=== DATA SUPPLIED ===
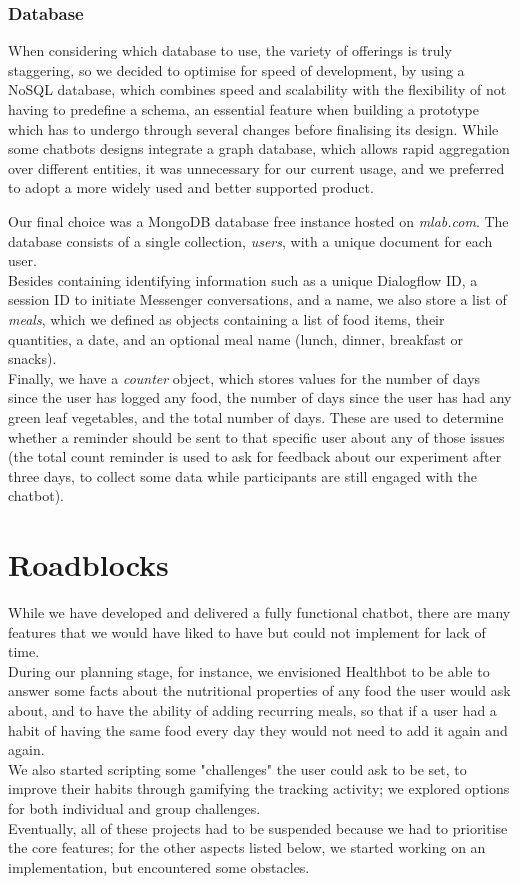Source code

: \subsubsection{Database}
When considering which database to use, the variety of offerings is truly staggering, so we decided to optimise for speed of development, by using a NoSQL database, which combines speed and scalability with the flexibility of not having to predefine a schema, an essential feature when building a prototype which has to undergo through several changes before finalising its design. While some chatbots designs integrate a graph database, which allows rapid aggregation over different entities, it was unnecessary for our current usage, and we preferred to adopt a more widely used and better supported product.

Our final choice was a MongoDB database free instance hosted on \textit{mlab.com}. The database consists of a single collection, \textit{users}, with a unique document for each user. \\
Besides containing identifying information such as a unique Dialogflow ID, a session ID to initiate Messenger conversations, and a name, we also store a list of \textit{meals}, which we defined as objects containing a list of food items, their quantities, a date, and an optional meal name (lunch, dinner, breakfast or snacks). \\
Finally, we have a \textit{counter} object, which stores values for the number of days since the user has logged any food, the number of days since the user has had any green leaf vegetables, and the total number of days. These are used to determine whether a reminder should be sent to that specific user about any of those issues (the total count reminder is used to ask for feedback about our experiment after three days, to collect some data while participants are still engaged with the chatbot).
\section{Roadblocks}
While we have developed and delivered a fully functional chatbot, there are many features that we would have liked to have but could not implement for lack of time. \\
During our planning stage, for instance, we envisioned Healthbot to be able to answer some facts about the nutritional properties of any food the user would ask about, and to have the ability of adding recurring meals, so that if a user had a habit of having the same food every day they would not need to add it again and again. \\
We also started scripting some "challenges" the user could ask to be set, to improve their habits through gamifying the tracking activity; we explored options for both individual and group challenges.\\
Eventually, all of these projects had to be suspended because we had to prioritise the core features; for the other aspects listed below, we started working on an implementation, but encountered some obstacles.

=== WHAT THE EXERCISE ASKS ===
Copy each line of the records above exactly as written. Do not carry over any picture.

=== TASK RESULT ===
Source code

: \subsubsection{Database}
When considering which database to use, the variety of offerings is truly staggering, so we decided to optimise for speed of development, by using a NoSQL database, which combines speed and scalability with the flexibility of not having to predefine a schema, an essential feature when building a prototype which has to undergo through several changes before finalising its design. While some chatbots designs integrate a graph database, which allows rapid aggregation over different entities, it was unnecessary for our current usage, and we preferred to adopt a more widely used and better supported product.

Our final choice was a MongoDB database free instance hosted on \textit{mlab.com}. The database consists of a single collection, \textit{users}, with a unique document for each user. \\
Besides containing identifying information such as a unique Dialogflow ID, a session ID to initiate Messenger conversations, and a name, we also store a list of \textit{meals}, which we defined as objects containing a list of food items, their quantities, a date, and an optional meal name (lunch, dinner, breakfast or snacks). \\
Finally, we have a \textit{counter} object, which stores values for the number of days since the user has logged any food, the number of days since the user has had any green leaf vegetables, and the total number of days. These are used to determine whether a reminder should be sent to that specific user about any of those issues (the total count reminder is used to ask for feedback about our experiment after three days, to collect some data while participants are still engaged with the chatbot).
\section{Roadblocks}
While we have developed and delivered a fully functional chatbot, there are many features that we would have liked to have but could not implement for lack of time. \\
During our planning stage, for instance, we envisioned Healthbot to be able to answer some facts about the nutritional properties of any food the user would ask about, and to have the ability of adding recurring meals, so that if a user had a habit of having the same food every day they would not need to add it again and again. \\
We also started scripting some "challenges" the user could ask to be set, to improve their habits through gamifying the tracking activity; we explored options for both individual and group challenges.\\
Eventually, all of these projects had to be suspended because we had to prioritise the core features; for the other aspects listed below, we started working on an implementation, but encountered some obstacles.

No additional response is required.